Она открыла рот ответить – и вспомнила два обугленных кургана, таращившихся в небо.

– Сосредоточься, Лен. Рюкзак...

– Он не понадобится, Кен.

– Очень даже...

– Мы уже мертвы, Кен. – Она глубоко, отчаянно вздохнула. – У него орбитальная пушка, забыл? Он в любую секунду может... а мы ни хрена не...

– Слушай меня! – Лицо Кена вдруг приблизилось, как для поцелуя. – Если бы он хотел нас убить, мы бы уже были мертвы, поняла? Сомневаюсь, чтобы ему хотелось сейчас подключаться к спутникам: он не рискнет открывать их шреддерам.

– Но он уже... импульс...

– Не с орбиты. Он, наверное, половину этажей в небоскребе упаковал конденсаторами. Ахилл не хотел нас убивать. Только помять немножко. – Кен выбросил вперед руку. – Ну, где рюкзак?

Она покорно отдала. Кен поставил его на колено, порылся внутри.

«Он не хочет нас убивать». Лабин говорил это и раньше, выложил как часть рабочей гипотезы по пути из Торомильтона. По мнению Кларк, последние события ее не слишком поддерживали, особенно...

Что‑то шевельнулось справа. Обернувшись, Кларк ахнула – боль от движения мгновенно забылась. Сквозь пузырь колпака в нескольких сантиметрах от нее таращилась чудовищная морда: тяжелый черный клин, сплошные мышцы и кости. Маленькие темные глазки блестели в глубоких глазницах. Видение ухмылялось, скаля клыки в капкане челюстей.

В тот же миг морда пропала из вида.

– Что? – качнулось к ней лицо Лабина. – Что ты видела?

– Кажется... кажется, раньше это была собака, – дрожащим голосом ответила Кларк.

– Думаю, раньше все они были собаками, – сказал ей Лабин.

Валясь с неба, Лени не заметила, когда они подоспели: чтобы посмотреть вперед, пришлось заглянуть назад – а теперь... сквозь подфюзеляжный колпак, в дверную щель, если приподняться с сиденья – со всех сторон виднелись жуткие тени. Привидения не лаяли и не рычали – не издавали ни звука. Они не тратили даром сил и грубой звериной злобы, не кидались на корпус, пробиваясь к мягкому мясу внутри. Они кружили молчаливыми акулами.

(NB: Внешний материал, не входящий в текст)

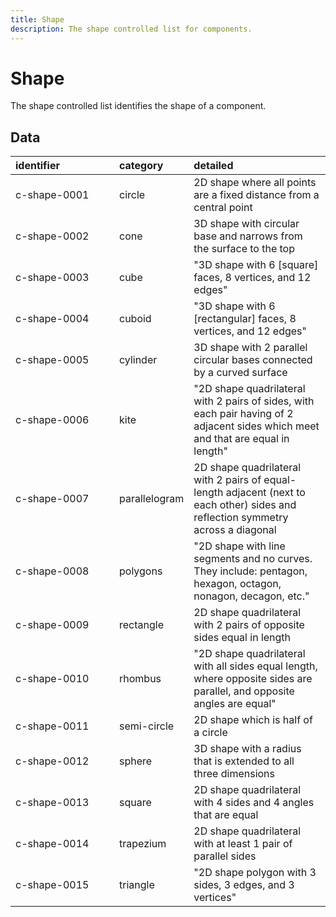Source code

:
 ```yaml
---
title: Shape
description: The shape controlled list for components.
---
```


# Shape

The shape controlled list identifies the shape of a component.

## Data
|<div style="width:150px">identifier</div>|category|detailed|
|:-|:-|:-|
|c-shape-0001|circle|2D shape where all points are a fixed distance from a central point|
|c-shape-0002|cone|3D shape with circular base and narrows from the surface to the top|
|c-shape-0003|cube|"3D shape with 6 [square] faces, 8 vertices, and 12 edges"|
|c-shape-0004|cuboid|"3D shape with 6 [rectangular] faces, 8 vertices, and 12 edges"|
|c-shape-0005|cylinder|3D shape with 2 parallel circular bases connected by a curved surface|
|c-shape-0006|kite|"2D shape quadrilateral with 2 pairs of sides, with each pair having of 2 adjacent sides which meet and that are equal in length"|
|c-shape-0007|parallelogram|2D shape quadrilateral with 2 pairs of equal-length adjacent (next to each other) sides  and reflection symmetry across a diagonal|
|c-shape-0008|polygons|"2D shape with line segments and no curves. They include: pentagon, hexagon, octagon, nonagon, decagon, etc."|
|c-shape-0009|rectangle|2D shape quadrilateral with 2 pairs of opposite sides equal in length|
|c-shape-0010|rhombus|"2D shape quadrilateral with all sides equal length, where opposite sides are parallel, and opposite angles are equal"|
|c-shape-0011|semi-circle|2D shape which is half of a circle|
|c-shape-0012|sphere|3D shape with a radius that is extended to all three dimensions|
|c-shape-0013|square|2D shape quadrilateral with 4 sides and 4 angles that are equal|
|c-shape-0014|trapezium|2D shape quadrilateral with at least 1 pair of parallel sides|
|c-shape-0015|triangle|"2D shape polygon with 3 sides, 3 edges, and 3 vertices"|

Светоусилители никак не нарушали их полной черноты.

– Сколько? – Лабин провел рукой по пистолету‑гранатомету; пояс с боеприпасами лежал у него на коленях, одним концом все еще свешиваясь в мешок под ногами.

– Двадцать. Или тридцать. Самое малое. Господи, Кен, они огромные, вдвое больше тебя... – Кларк боролась с подступающей паникой.

К оружию Лабина прилагались три обоймы и маленькое колесико‑переключатель, позволявшее выбирать между ними. Он нащупал за поясом световые, «сверлильщиков» и «площадников», вставил их.

– Главный вход видишь?

– Да.

– В какой стороне? Далеко?

– Примерно на одиннадцать часов. Пожалуй... восемьдесят метров.

«А с тем же успехом могли быть восемьдесят световых лет...»

– Что между нами и ими?

Она сглотнула.

– Стая бешеных собак‑монстров, готовых убивать.

– Кроме них.

– Мы... мы на краю главной улицы. Мощеной. Со всех сторон были здания, но их снесли, труха одна. – И, в надежде, что он задумал не то, чего она боится, в надежде отговорить его, Лени добавила: – Укрыться негде.

– Мой бинокуляр видишь?

Она осторожно, оберегая поврежденный позвоночник, повернулась.

– Прямо за твоей спиной. Ремешок зацепился за дверь.

Он, отложив оружие, отцепил его и подал ей.